A Guemará pergunta: De onde são derivadas estas questões? A Guemará explica que isso é como os Sábios ensinaram: Alguém poderia ter pensado que se concede um presente de despedida apenas a um escravo hebreu que é libertado após seis anos. De onde se deriva incluir que se concede um presente de despedida àquele que saiu no Jubileu, e àquele libertado pela morte do senhor, e a uma serva hebreia que sai por sinais que indicam puberdade? O versículo declara: “Não o mandarás embora”, e: “E quando o mandares embora” (Deuteronômio 15:13). Essas expressões servem para ampliar a halakhá da concessão de despedida para incluir qualquer escravo hebreu que seja emancipado.
יָכוֹל שֶׁאֲנִי מְרַבֶּה בּוֹרֵחַ וְיוֹצֵא בְּגִרְעוֹן כֶּסֶף? תַּלְמוּד לוֹמַר: ״וְכִי תְשַׁלְּחֶנּוּ חׇפְשִׁי מֵעִמָּךְ״ – מִי שֶׁשִּׁילּוּחוֹ מֵעִמָּךְ, יָצָא בּוֹרֵחַ וְיוֹצֵא בְּגִרְעוֹן כֶּסֶף שֶׁאֵין שִׁילּוּחוֹ מֵעִמָּךְ. רַבִּי מֵאִיר אוֹמֵר: בּוֹרֵחַ אֵין מַעֲנִיקִין לוֹ, דְּאֵין שִׁילּוּחוֹ מֵעִמָּךְ, אֲבָל יוֹצֵא בְּגִרְעוֹן כֶּסֶף, שֶׁשִּׁילּוּחוֹ מֵעִמָּךְ.
Eu poderia ter pensado que eu deveria incluir um escravo hebreu que foge e outro que é libertado por meio da dedução de dinheiro. Portanto, o versículo declara: “E quando o despedires livre de ti” (Deuteronômio 15:13), referindo-se a alguém que foi enviado de ti com teu conhecimento e consentimento. Isso exclui um escravo hebreu que foge de seu senhor e outro que é libertado por meio da dedução de dinheiro, que não são enviados de ti com tua permissão. Rabi Meir diz: Não se concede um presente de despedida a um escravo hebreu que foge, pois ele não é enviado de ti, porque saiu por conta própria.

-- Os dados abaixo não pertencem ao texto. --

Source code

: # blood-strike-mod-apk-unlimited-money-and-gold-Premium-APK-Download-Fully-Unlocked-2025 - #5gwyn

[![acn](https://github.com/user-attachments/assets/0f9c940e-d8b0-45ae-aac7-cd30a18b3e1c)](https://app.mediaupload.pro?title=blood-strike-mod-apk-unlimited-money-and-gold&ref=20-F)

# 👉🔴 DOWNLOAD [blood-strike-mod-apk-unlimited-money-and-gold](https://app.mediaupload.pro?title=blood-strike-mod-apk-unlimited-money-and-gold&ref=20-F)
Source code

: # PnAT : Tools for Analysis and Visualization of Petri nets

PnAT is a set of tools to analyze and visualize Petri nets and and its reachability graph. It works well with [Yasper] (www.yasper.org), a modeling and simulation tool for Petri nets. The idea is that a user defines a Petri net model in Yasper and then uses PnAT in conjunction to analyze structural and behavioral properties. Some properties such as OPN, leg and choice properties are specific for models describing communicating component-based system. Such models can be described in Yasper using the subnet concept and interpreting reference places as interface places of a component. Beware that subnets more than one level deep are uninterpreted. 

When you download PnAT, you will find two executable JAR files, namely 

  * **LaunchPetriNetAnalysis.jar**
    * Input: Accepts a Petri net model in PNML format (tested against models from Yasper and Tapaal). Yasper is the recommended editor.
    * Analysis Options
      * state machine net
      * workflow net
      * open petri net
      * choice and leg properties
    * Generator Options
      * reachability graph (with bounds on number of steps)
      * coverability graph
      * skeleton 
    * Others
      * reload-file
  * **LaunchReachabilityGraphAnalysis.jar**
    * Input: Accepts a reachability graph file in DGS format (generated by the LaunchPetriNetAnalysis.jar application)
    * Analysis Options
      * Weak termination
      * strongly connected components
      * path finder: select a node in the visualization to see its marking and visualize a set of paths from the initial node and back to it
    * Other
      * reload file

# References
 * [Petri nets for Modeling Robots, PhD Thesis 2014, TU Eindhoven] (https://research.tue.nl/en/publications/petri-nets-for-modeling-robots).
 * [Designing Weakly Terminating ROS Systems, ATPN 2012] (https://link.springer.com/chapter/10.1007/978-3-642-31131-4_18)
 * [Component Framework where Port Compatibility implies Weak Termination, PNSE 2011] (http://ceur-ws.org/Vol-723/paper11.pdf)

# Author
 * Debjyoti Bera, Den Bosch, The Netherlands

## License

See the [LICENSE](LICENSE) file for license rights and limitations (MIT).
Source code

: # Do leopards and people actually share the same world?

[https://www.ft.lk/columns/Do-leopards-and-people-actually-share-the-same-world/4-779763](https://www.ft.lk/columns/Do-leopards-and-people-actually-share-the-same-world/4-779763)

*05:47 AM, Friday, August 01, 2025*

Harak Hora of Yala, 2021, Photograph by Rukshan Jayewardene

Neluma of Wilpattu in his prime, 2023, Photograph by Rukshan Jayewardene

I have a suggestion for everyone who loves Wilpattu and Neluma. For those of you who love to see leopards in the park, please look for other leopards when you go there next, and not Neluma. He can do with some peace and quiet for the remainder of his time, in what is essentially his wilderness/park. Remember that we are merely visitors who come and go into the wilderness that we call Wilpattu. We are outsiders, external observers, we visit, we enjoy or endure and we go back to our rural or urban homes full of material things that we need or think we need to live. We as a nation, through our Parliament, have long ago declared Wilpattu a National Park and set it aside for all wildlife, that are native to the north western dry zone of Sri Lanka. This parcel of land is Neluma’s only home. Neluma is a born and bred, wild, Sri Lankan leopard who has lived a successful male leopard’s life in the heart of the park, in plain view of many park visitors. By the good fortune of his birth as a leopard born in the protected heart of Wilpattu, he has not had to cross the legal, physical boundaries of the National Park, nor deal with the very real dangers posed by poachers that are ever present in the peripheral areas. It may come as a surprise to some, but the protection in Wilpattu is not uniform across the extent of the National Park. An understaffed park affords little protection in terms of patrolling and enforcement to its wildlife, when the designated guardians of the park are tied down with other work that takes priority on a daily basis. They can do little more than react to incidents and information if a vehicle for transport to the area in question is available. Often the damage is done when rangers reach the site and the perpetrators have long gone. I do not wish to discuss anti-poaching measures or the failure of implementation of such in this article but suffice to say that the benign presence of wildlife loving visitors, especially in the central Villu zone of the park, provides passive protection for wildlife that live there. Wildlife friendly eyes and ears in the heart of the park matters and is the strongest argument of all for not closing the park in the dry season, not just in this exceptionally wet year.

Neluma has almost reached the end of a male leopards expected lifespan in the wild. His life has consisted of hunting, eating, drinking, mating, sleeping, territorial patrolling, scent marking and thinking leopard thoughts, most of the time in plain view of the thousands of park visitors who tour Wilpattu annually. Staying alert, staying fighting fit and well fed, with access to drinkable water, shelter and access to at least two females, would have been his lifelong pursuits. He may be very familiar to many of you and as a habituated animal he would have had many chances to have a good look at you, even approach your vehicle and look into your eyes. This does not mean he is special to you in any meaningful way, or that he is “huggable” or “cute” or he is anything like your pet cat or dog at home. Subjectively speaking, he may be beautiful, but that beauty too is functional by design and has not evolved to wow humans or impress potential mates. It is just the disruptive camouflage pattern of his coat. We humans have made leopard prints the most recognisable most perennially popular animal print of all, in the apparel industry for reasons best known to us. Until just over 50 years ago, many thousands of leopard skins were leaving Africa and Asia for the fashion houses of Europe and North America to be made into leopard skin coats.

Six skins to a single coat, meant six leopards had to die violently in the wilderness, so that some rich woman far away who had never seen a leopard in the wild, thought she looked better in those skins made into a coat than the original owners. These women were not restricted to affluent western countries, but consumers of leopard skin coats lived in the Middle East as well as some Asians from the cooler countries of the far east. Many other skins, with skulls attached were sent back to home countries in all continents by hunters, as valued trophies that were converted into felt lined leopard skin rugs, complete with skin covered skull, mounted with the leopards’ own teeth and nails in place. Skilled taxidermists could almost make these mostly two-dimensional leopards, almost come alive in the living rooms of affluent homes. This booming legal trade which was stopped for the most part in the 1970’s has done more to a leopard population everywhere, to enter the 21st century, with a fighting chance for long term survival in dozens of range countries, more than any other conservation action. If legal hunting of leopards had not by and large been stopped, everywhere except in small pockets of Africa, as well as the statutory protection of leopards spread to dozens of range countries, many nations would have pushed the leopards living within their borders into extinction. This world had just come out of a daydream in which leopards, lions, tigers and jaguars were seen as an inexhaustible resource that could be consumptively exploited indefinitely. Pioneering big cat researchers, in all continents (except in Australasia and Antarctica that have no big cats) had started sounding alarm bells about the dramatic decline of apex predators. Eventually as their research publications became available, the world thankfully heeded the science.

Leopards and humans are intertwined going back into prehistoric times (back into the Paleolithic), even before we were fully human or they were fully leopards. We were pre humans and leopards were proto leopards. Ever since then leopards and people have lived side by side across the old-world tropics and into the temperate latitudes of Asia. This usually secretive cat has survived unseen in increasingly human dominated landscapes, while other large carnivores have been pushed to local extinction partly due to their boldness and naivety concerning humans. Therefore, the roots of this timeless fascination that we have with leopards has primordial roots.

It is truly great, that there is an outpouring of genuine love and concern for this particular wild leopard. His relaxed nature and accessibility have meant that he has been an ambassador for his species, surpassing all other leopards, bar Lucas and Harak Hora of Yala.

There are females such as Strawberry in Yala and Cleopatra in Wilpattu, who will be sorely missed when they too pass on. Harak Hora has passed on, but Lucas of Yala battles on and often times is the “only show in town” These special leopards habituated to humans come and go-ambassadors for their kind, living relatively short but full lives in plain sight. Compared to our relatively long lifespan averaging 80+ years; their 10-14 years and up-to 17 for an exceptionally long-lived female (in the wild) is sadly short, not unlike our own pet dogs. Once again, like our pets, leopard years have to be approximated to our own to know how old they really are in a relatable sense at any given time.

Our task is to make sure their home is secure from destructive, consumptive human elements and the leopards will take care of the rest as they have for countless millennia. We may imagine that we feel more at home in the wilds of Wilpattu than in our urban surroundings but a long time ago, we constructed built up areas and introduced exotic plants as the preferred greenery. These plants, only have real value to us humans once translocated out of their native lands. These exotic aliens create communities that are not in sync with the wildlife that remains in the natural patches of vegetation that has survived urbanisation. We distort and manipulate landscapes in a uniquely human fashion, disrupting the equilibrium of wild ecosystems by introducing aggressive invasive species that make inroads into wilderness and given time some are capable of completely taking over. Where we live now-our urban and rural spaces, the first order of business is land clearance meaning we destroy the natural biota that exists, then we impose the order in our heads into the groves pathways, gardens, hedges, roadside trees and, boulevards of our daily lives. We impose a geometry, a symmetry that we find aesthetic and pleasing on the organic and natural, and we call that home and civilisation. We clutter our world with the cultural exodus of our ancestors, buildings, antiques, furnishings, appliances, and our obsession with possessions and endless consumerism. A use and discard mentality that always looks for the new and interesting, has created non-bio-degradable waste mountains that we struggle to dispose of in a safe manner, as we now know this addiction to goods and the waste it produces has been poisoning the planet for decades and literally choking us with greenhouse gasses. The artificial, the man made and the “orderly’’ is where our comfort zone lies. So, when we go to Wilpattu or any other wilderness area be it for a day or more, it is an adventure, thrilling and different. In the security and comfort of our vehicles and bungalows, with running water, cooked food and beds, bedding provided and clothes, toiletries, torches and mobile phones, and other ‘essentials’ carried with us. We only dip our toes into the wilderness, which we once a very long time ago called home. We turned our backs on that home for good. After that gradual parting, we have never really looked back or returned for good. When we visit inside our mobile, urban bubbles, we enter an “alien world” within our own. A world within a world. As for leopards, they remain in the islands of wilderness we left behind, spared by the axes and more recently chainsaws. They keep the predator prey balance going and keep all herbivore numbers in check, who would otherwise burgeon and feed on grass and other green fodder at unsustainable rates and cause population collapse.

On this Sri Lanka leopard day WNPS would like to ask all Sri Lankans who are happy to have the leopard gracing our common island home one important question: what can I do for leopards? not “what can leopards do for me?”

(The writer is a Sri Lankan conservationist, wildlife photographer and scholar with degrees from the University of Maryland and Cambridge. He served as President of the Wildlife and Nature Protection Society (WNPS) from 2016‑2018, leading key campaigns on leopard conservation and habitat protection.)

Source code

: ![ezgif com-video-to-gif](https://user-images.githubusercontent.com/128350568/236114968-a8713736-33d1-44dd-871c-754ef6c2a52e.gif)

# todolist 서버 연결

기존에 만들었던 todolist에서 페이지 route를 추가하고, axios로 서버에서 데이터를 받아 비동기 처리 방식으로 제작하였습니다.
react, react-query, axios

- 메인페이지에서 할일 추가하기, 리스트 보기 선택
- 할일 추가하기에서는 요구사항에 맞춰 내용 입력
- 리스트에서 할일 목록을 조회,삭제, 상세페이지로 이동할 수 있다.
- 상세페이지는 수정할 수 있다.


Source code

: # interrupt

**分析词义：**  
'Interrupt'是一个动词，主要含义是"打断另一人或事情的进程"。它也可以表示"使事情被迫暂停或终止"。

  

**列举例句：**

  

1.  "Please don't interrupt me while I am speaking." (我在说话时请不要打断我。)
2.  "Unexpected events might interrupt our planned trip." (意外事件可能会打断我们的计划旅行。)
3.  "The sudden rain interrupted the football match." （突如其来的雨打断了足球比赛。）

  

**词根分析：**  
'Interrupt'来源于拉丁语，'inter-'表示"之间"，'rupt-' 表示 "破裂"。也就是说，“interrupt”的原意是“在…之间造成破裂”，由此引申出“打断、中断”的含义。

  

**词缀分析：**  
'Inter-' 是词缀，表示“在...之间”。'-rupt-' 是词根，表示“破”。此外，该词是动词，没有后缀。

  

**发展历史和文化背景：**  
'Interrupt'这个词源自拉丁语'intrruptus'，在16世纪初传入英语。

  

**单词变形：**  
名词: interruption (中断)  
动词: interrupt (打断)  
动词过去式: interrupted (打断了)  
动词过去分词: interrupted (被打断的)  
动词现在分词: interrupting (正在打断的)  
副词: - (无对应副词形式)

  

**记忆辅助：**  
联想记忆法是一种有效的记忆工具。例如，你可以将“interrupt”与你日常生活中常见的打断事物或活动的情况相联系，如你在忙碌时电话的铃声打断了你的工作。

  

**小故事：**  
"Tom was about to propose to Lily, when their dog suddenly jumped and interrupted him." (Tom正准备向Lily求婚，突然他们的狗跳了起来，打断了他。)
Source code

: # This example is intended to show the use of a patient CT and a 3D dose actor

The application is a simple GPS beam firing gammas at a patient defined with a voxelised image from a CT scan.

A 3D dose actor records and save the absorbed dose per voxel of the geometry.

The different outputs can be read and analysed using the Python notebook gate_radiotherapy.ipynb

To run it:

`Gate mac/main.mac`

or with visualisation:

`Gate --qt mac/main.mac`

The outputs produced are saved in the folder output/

Mas, com relação a um escravo hebreu que é libertado por meio da dedução de dinheiro, que é enviado de ti, concede-se a ele um presente de despedida, pois esse pagamento por dedução requer o consentimento do senhor.
בּוֹרֵחַ – הַשְׁלָמָה בָּעֵי! דְּתַנְיָא: מִנַּיִן לְבוֹרֵחַ שֶׁחַיָּיב לְהַשְׁלִים – תַּלְמוּד לוֹמַר: ״שֵׁשׁ שָׁנִים יַעֲבֹד״.
A Guemará pergunta: Acaso um escravo hebreu que foge é obrigado a completar os anos restantes de seu contrato, momento em que deveria ter direito a receber um presente de indenização? Como foi ensinado em uma baraita: De onde se deriva, com relação a um escravo hebreu que foge de seu senhor, que ele é obrigado a completar seu período? O versículo declara: “Seis anos ele trabalhará” (Êxodo 21:2), e não menos. Portanto, se um escravo hebreu foge no meio desse período, ele é obrigado a completar seus seis anos de serviço.